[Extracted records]
*** Block opens ***

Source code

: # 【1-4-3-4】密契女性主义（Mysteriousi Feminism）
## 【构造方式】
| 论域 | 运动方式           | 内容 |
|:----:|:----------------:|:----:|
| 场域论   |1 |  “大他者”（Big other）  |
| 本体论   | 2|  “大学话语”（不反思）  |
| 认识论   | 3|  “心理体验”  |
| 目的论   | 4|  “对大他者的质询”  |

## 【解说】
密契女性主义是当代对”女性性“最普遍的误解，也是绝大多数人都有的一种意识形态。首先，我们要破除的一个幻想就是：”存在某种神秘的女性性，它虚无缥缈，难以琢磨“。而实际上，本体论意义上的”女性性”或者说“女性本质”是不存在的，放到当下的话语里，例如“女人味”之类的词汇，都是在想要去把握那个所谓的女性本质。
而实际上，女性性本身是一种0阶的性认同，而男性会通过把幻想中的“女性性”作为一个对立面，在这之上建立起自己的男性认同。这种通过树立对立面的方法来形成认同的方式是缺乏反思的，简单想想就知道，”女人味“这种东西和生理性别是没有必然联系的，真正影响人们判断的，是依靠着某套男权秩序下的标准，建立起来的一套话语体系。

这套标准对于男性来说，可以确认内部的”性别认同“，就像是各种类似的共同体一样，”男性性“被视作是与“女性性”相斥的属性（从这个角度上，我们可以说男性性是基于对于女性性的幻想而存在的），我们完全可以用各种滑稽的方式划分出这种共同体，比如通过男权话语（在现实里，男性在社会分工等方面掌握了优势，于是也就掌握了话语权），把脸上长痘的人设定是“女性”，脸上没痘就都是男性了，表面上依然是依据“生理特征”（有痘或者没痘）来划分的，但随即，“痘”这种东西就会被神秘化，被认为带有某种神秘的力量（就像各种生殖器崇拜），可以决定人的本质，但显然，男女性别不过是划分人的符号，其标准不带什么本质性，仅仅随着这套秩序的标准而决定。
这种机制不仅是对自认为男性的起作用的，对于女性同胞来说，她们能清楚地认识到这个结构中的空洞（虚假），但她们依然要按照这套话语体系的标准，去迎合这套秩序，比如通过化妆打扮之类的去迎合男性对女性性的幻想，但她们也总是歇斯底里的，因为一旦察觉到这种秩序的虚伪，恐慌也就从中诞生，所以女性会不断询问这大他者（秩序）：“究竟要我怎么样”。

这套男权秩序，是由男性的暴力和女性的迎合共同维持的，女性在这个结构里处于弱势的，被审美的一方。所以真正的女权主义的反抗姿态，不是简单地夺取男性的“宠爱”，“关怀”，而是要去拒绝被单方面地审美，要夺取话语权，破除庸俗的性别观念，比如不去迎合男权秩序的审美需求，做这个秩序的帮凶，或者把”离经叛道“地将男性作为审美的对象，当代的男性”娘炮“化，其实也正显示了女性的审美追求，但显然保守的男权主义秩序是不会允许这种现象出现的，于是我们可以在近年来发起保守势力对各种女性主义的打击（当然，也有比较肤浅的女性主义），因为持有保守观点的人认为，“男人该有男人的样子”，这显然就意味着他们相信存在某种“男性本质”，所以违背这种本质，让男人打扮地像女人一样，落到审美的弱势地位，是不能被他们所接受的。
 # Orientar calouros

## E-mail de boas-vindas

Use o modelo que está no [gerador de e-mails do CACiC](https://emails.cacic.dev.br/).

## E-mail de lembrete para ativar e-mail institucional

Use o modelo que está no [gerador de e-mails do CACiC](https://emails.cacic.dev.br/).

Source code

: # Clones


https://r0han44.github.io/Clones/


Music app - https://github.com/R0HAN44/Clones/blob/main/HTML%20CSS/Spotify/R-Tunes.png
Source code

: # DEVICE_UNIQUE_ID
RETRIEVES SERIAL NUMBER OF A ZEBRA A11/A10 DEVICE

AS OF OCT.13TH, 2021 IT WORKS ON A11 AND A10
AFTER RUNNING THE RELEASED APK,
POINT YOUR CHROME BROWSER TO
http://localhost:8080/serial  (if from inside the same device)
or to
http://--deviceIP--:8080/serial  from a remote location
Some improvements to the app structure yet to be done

*** Block closes ***

Write all the entries again precisely as they were given.

Source code

: # 【1-4-3-4】密契女性主义（Mysteriousi Feminism）
## 【构造方式】
| 论域 | 运动方式           | 内容 |
|:----:|:----------------:|:----:|
| 场域论   |1 |  “大他者”（Big other）  |
| 本体论   | 2|  “大学话语”（不反思）  |
| 认识论   | 3|  “心理体验”  |
| 目的论   | 4|  “对大他者的质询”  |

## 【解说】
密契女性主义是当代对”女性性“最普遍的误解，也是绝大多数人都有的一种意识形态。首先，我们要破除的一个幻想就是：”存在某种神秘的女性性，它虚无缥缈，难以琢磨“。而实际上，本体论意义上的”女性性”或者说“女性本质”是不存在的，放到当下的话语里，例如“女人味”之类的词汇，都是在想要去把握那个所谓的女性本质。
而实际上，女性性本身是一种0阶的性认同，而男性会通过把幻想中的“女性性”作为一个对立面，在这之上建立起自己的男性认同。这种通过树立对立面的方法来形成认同的方式是缺乏反思的，简单想想就知道，”女人味“这种东西和生理性别是没有必然联系的，真正影响人们判断的，是依靠着某套男权秩序下的标准，建立起来的一套话语体系。

这套标准对于男性来说，可以确认内部的”性别认同“，就像是各种类似的共同体一样，”男性性“被视作是与“女性性”相斥的属性（从这个角度上，我们可以说男性性是基于对于女性性的幻想而存在的），我们完全可以用各种滑稽的方式划分出这种共同体，比如通过男权话语（在现实里，男性在社会分工等方面掌握了优势，于是也就掌握了话语权），把脸上长痘的人设定是“女性”，脸上没痘就都是男性了，表面上依然是依据“生理特征”（有痘或者没痘）来划分的，但随即，“痘”这种东西就会被神秘化，被认为带有某种神秘的力量（就像各种生殖器崇拜），可以决定人的本质，但显然，男女性别不过是划分人的符号，其标准不带什么本质性，仅仅随着这套秩序的标准而决定。
这种机制不仅是对自认为男性的起作用的，对于女性同胞来说，她们能清楚地认识到这个结构中的空洞（虚假），但她们依然要按照这套话语体系的标准，去迎合这套秩序，比如通过化妆打扮之类的去迎合男性对女性性的幻想，但她们也总是歇斯底里的，因为一旦察觉到这种秩序的虚伪，恐慌也就从中诞生，所以女性会不断询问这大他者（秩序）：“究竟要我怎么样”。

这套男权秩序，是由男性的暴力和女性的迎合共同维持的，女性在这个结构里处于弱势的，被审美的一方。所以真正的女权主义的反抗姿态，不是简单地夺取男性的“宠爱”，“关怀”，而是要去拒绝被单方面地审美，要夺取话语权，破除庸俗的性别观念，比如不去迎合男权秩序的审美需求，做这个秩序的帮凶，或者把”离经叛道“地将男性作为审美的对象，当代的男性”娘炮“化，其实也正显示了女性的审美追求，但显然保守的男权主义秩序是不会允许这种现象出现的，于是我们可以在近年来发起保守势力对各种女性主义的打击（当然，也有比较肤浅的女性主义），因为持有保守观点的人认为，“男人该有男人的样子”，这显然就意味着他们相信存在某种“男性本质”，所以违背这种本质，让男人打扮地像女人一样，落到审美的弱势地位，是不能被他们所接受的。
 # Orientar calouros

## E-mail de boas-vindas

Use o modelo que está no [gerador de e-mails do CACiC](https://emails.cacic.dev.br/).

## E-mail de lembrete para ativar e-mail institucional

Use o modelo que está no [gerador de e-mails do CACiC](https://emails.cacic.dev.br/).

Source code

: # Clones


https://r0han44.github.io/Clones/


Music app - https://github.com/R0HAN44/Clones/blob/main/HTML%20CSS/Spotify/R-Tunes.png
Source code

: # DEVICE_UNIQUE_ID
RETRIEVES SERIAL NUMBER OF A ZEBRA A11/A10 DEVICE

AS OF OCT.13TH, 2021 IT WORKS ON A11 AND A10
AFTER RUNNING THE RELEASED APK,
POINT YOUR CHROME BROWSER TO
http://localhost:8080/serial  (if from inside the same device)
or to
http://--deviceIP--:8080/serial  from a remote location
Some improvements to the app structure yet to be done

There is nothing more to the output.